• Brief
Please show every line from the entries that carries the word "quadratic".

• Given data
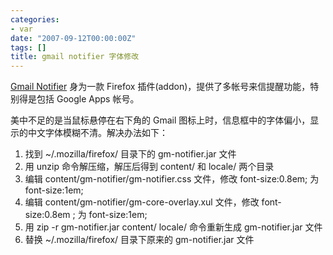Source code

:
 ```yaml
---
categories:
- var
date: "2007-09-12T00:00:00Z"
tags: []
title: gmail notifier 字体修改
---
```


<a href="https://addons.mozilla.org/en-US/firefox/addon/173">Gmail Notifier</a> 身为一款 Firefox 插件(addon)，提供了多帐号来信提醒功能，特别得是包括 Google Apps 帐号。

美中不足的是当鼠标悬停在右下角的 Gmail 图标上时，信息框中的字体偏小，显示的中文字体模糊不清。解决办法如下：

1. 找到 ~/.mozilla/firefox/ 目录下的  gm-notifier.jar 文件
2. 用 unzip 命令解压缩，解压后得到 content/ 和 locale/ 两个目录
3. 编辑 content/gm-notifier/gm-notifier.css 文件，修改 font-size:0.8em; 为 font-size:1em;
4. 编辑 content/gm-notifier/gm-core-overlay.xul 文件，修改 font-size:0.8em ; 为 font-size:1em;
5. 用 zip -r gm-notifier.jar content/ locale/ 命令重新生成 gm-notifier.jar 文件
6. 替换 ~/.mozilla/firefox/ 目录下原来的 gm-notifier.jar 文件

==

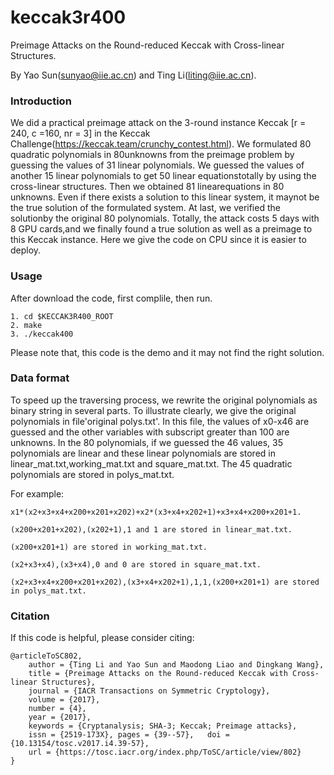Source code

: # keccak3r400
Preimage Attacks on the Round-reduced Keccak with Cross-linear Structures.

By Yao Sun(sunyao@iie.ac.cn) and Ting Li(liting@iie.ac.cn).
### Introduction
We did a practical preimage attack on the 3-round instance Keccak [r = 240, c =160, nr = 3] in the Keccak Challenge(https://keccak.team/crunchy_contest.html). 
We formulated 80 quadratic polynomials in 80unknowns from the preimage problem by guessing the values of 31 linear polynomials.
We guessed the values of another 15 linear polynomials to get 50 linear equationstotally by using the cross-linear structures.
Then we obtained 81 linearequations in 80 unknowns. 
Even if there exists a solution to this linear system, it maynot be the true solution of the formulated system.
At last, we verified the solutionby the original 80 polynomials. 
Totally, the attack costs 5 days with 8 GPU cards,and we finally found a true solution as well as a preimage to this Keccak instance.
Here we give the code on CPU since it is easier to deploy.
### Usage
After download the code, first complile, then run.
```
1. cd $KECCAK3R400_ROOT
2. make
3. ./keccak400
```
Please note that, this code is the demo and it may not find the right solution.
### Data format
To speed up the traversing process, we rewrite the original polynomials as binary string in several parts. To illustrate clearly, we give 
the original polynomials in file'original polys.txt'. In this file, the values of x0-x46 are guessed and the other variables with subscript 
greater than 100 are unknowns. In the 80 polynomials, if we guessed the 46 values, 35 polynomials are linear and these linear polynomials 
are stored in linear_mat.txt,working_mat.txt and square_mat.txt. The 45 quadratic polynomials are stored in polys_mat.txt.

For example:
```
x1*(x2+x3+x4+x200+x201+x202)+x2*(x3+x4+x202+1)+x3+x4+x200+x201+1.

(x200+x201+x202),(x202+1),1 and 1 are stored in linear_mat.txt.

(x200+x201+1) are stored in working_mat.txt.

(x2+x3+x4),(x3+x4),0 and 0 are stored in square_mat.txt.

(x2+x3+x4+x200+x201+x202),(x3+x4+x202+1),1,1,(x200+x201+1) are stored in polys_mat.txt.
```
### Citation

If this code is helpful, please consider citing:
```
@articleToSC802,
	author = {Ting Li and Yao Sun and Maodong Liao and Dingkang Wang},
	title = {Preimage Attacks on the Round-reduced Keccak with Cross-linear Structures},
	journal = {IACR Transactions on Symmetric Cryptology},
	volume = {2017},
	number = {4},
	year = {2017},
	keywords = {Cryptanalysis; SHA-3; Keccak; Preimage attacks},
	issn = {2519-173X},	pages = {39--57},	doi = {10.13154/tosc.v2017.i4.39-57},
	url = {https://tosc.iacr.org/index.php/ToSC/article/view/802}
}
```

==

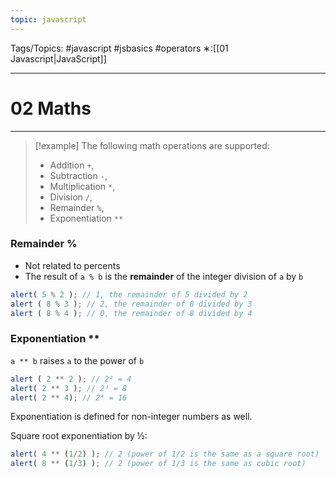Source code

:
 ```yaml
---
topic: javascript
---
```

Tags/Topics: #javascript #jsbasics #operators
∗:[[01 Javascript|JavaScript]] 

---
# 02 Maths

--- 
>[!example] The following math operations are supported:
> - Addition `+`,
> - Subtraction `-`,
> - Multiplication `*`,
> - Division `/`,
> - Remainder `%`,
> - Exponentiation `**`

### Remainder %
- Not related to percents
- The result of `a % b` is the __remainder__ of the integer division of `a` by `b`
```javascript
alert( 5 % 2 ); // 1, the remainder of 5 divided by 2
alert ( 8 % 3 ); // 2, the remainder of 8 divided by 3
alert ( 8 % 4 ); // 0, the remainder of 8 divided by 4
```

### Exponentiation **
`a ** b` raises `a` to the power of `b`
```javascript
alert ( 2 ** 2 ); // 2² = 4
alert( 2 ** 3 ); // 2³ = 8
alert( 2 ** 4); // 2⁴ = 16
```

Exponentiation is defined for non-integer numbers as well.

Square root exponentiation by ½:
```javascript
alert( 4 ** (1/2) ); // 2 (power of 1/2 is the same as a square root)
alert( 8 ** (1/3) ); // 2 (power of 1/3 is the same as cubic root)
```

• Solution for this exercise
We formulated 80 quadratic polynomials in 80unknowns from the preimage problem by guessing the values of 31 linear polynomials.
are stored in linear_mat.txt,working_mat.txt and square_mat.txt. The 45 quadratic polynomials are stored in polys_mat.txt.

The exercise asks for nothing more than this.